Henry de Lur-Saluces.

Dates.

Titre. Pages.

9 février  1876

Lettre 

397/304

 au rédacteur de 

"La Guienne".

(Préface de la Notice sur la famille de Lur Saluces.)

(A mes neveux, à mon fils.)

 

Monsieur,

L'article de la Guienne de ce jour n'est que la suite de ceux que ce journal pris la peine de publier contre moi depuis près de quarante ans.

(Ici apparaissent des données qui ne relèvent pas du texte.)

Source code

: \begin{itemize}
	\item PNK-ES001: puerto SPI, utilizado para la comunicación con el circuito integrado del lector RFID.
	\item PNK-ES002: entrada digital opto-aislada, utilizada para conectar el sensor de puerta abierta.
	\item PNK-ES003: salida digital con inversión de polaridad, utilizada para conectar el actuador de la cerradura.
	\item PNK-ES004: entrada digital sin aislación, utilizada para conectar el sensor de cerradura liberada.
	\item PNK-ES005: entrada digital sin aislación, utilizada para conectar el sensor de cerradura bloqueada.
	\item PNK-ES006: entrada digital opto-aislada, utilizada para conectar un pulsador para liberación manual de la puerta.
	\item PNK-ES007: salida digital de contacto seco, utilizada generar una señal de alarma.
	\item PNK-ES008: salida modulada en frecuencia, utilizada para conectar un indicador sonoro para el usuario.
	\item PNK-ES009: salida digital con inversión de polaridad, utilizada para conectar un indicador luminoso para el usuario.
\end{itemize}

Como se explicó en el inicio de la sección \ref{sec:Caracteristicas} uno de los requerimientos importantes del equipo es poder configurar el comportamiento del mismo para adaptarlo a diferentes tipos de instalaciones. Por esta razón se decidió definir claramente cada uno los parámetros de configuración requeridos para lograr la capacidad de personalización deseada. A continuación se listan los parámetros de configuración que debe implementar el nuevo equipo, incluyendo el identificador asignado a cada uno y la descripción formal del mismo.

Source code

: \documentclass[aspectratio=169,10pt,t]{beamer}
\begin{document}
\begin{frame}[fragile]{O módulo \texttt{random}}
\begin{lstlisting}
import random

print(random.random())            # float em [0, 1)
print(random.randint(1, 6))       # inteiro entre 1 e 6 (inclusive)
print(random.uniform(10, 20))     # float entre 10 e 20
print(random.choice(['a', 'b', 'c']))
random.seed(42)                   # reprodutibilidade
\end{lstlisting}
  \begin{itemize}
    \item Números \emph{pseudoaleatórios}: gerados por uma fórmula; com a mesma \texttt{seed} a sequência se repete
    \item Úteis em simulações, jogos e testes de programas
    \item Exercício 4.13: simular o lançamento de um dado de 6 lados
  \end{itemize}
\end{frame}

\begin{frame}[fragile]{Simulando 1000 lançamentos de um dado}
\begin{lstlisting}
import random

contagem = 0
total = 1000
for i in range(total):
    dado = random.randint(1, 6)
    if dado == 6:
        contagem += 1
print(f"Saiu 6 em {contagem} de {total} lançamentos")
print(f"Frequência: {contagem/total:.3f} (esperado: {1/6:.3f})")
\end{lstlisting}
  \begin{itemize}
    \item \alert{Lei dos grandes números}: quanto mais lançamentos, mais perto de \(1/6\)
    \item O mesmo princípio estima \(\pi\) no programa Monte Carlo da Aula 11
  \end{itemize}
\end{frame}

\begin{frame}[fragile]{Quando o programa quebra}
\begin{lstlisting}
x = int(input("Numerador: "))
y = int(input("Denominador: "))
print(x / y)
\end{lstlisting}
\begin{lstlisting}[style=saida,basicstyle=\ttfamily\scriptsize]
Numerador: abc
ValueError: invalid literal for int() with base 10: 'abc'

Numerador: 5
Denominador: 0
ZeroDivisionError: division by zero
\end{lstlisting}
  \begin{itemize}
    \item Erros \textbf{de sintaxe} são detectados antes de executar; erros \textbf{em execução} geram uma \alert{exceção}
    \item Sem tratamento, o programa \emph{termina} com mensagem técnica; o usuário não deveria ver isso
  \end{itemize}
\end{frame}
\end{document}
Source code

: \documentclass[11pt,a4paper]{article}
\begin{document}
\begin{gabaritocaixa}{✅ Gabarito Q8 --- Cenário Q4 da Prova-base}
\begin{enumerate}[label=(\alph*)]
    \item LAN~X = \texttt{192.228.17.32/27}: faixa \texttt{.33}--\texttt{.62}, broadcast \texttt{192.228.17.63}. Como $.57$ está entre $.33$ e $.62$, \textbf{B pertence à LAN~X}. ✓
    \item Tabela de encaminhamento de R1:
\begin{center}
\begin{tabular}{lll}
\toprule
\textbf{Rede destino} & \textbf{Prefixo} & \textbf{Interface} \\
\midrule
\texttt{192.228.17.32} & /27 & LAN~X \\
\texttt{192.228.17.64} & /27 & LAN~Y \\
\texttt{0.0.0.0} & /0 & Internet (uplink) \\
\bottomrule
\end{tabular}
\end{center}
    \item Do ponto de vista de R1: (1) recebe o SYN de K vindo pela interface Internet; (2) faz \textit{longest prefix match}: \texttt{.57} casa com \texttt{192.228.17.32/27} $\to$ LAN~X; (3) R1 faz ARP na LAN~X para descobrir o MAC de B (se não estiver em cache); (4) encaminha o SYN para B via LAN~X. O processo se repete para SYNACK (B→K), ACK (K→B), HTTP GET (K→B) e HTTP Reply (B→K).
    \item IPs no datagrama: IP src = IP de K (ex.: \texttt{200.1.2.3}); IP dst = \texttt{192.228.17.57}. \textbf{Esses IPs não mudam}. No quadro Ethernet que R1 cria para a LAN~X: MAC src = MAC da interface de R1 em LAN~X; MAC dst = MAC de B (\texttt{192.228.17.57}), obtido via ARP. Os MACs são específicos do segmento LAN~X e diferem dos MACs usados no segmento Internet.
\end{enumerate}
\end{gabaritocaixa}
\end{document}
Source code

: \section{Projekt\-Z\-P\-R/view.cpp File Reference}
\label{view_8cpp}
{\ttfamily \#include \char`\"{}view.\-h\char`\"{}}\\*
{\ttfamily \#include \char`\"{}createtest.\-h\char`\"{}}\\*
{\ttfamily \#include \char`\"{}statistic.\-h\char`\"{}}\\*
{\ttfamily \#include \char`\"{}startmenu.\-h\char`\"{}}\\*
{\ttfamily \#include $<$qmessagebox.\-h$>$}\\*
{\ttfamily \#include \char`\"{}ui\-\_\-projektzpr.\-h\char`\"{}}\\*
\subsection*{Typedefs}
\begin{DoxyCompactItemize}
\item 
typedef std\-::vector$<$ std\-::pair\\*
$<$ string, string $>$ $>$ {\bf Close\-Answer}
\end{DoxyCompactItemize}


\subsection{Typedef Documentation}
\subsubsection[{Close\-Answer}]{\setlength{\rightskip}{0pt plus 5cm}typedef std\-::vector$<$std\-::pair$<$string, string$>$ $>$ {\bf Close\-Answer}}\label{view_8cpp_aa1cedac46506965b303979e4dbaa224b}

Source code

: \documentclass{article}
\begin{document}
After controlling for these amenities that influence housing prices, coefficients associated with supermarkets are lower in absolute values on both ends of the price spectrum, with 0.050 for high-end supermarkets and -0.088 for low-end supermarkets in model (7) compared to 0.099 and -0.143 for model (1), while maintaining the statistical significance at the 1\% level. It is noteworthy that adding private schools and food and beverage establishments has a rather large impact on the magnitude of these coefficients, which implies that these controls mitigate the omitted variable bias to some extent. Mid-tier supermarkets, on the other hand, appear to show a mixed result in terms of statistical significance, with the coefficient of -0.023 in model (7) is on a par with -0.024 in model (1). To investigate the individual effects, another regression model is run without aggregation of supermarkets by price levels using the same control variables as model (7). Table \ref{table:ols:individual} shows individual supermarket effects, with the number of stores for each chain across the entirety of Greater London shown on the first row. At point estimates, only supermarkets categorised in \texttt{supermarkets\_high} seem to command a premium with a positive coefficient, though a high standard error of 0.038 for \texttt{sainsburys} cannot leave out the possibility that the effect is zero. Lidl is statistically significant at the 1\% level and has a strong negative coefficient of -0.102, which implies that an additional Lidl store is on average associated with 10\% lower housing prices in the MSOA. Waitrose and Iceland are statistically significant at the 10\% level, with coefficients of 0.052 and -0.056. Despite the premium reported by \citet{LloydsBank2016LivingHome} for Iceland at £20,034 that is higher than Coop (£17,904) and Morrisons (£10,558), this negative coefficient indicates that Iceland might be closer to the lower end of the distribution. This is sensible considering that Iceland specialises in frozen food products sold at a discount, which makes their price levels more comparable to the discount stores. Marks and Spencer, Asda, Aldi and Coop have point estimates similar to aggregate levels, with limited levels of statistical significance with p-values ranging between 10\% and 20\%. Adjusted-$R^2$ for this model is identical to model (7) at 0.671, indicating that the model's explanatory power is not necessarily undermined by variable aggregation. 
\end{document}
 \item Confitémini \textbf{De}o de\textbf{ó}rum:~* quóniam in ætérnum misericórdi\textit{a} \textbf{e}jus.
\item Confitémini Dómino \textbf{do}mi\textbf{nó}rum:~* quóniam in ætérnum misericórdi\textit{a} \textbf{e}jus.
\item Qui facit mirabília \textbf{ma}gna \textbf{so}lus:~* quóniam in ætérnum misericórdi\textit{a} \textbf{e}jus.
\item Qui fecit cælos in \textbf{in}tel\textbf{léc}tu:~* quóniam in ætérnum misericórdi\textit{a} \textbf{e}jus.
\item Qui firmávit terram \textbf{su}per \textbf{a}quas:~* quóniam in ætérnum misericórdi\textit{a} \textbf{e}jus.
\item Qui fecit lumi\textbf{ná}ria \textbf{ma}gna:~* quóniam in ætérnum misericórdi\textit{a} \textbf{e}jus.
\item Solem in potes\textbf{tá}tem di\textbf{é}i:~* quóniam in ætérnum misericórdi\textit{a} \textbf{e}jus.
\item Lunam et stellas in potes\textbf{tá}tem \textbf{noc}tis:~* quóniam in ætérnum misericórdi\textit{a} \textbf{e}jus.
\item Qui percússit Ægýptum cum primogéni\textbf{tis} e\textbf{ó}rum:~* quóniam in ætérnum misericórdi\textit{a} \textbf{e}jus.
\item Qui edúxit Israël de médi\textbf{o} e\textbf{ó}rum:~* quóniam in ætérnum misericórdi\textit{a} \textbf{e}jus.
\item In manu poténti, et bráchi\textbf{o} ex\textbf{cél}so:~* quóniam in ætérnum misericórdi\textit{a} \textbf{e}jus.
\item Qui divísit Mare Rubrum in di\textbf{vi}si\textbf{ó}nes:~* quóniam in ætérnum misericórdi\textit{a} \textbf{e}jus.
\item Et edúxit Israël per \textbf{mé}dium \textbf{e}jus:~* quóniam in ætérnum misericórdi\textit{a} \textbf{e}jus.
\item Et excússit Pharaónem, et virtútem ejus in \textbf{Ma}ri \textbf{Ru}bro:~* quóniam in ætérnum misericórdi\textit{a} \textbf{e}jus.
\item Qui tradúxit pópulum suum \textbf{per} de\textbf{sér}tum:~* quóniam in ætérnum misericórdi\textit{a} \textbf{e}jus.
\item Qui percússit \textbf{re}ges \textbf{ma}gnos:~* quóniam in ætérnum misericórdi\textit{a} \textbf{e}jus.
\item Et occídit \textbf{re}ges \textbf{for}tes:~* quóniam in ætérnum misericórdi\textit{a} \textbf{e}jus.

Il n'est pas difficile d'y répondre.

Seulement, je regrette que ce journal se soit borné à une courte citation ; car à mon sens, et je le dis avec la légitime fierté d'un homme injustement attaqué, la préface entière, adressée à mes neveux et à mon fils, honore celui qui l'a écrite et signée.

Oui et cent fois oui, le dévouement au roi a été une sublime chose, lorsque le roi pouvait dire : l'État c'est moi, lorsque le roi et la patrie ne faisaient qu'un.

J'ai à plusieurs reprises exprimé mon désespoir de ce qu'une séparation violente ait eu lieu entre eux. Mais cette séparation est accomplie depuis longtemps.

Elle était sans appel à mes yeux dès 1830.

Voici ce que j'écrivais en 1841:

« On le voit donc, partout les évènements du jour se lient d'une manière intime à ceux du passé.

Cette vérité admise, la Révolution française cesse d'être un chaos où les esprits s'égarent, où le juste et l'injuste demeurent confondus : elle n'est plus que la conséquence d'un état social où la royauté, privée de ses anciens appuis de hiérarchie militaire féodale, s'est trouvée en présence d'une nation riche, puissante et éclairée, à laquelle elle commandait au nom d'un principe qui ne se défend que par la force.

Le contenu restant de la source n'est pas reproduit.